→ **The problem**
Omit all pictures. Print the remaining lines exactly, from the start of the data through the line containing "# Can't empty Clipboard (Error 520)".

------------------------------------------------

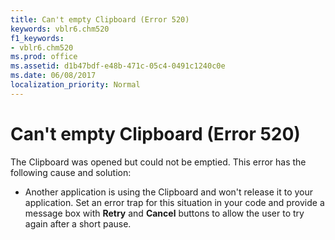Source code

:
 ```yaml
---
title: Can't empty Clipboard (Error 520)
keywords: vblr6.chm520
f1_keywords:
- vblr6.chm520
ms.prod: office
ms.assetid: d1b47bdf-e48b-471c-05c4-0491c1240c0e
ms.date: 06/08/2017
localization_priority: Normal
---
```



# Can't empty Clipboard (Error 520)

The Clipboard was opened but could not be emptied. This error has the following cause and solution:



- Another application is using the Clipboard and won't release it to your application. Set an error trap for this situation in your code and provide a message box with  **Retry** and **Cancel** buttons to allow the user to try again after a short pause.
    


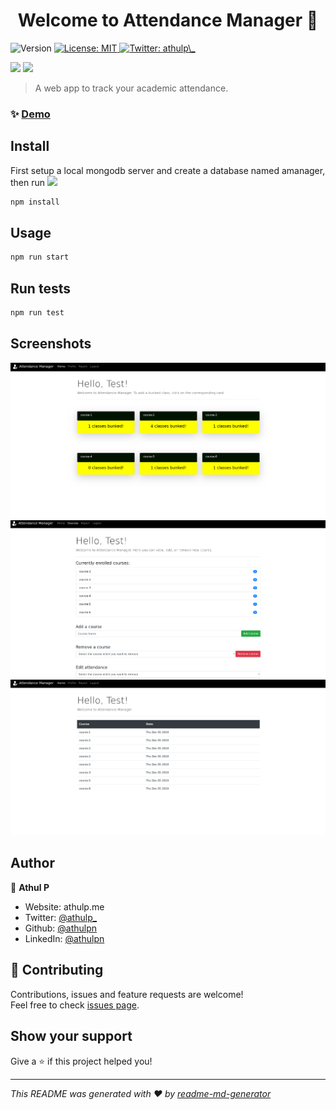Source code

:<h1 align="center">Welcome to Attendance Manager 👋</h1>
<p>
  <img alt="Version" src="https://img.shields.io/badge/version-1.0.0-blue.svg?cacheSeconds=2592000" />
  <a href="#" target="_blank">
    <img alt="License: MIT" src="https://img.shields.io/badge/License-MIT-yellow.svg" />
  </a>
  <a href="https://twitter.com/athulp_" target="_blank">
    <img alt="Twitter: athulp\_" src="https://img.shields.io/twitter/follow/athulp_.svg?style=social" />
  </a>
</p>

![](https://github.com/athulpn/Attendance-Manager/workflows/Azure%20Deployment/badge.svg)
![](https://github.com/athulpn/Attendance-Manager/workflows/Build/badge.svg)

> A web app to track your academic attendance.

### ✨ [Demo](https://attendance-manager.azurewebsites.net)

## Install
First setup a local mongodb server and create a database named amanager, then run
<img src="http://web.athulp.tech:8000/athulp01.svg?cacheSeconds=10" />

```sh
npm install
```

## Usage

```sh
npm run start
```

## Run tests

```sh
npm run test
```

## Screenshots

![Home](/img/home.png)
![Profile](/img/profile.png)
![Report](/img/report.png)

## Author

👤 **Athul P**

* Website: athulp.me
* Twitter: [@athulp\_](https://twitter.com/athulp\_)
* Github: [@athulpn](https://github.com/athulpn)
* LinkedIn: [@athulpn](https://linkedin.com/in/athulpn)

## 🤝 Contributing

Contributions, issues and feature requests are welcome!<br />Feel free to check [issues page](https://github.com/athulpn/Attendance-Manager/issues). 

## Show your support

Give a ⭐️ if this project helped you!

***
_This README was generated with ❤️ by [readme-md-generator](https://github.com/kefranabg/readme-md-generator)_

------------------------------------------------

→ **Task response**
Source code

:
 ```yaml
---
title: Can't empty Clipboard (Error 520)
keywords: vblr6.chm520
f1_keywords:
- vblr6.chm520
ms.prod: office
ms.assetid: d1b47bdf-e48b-471c-05c4-0491c1240c0e
ms.date: 06/08/2017
localization_priority: Normal
---
```



# Can't empty Clipboard (Error 520)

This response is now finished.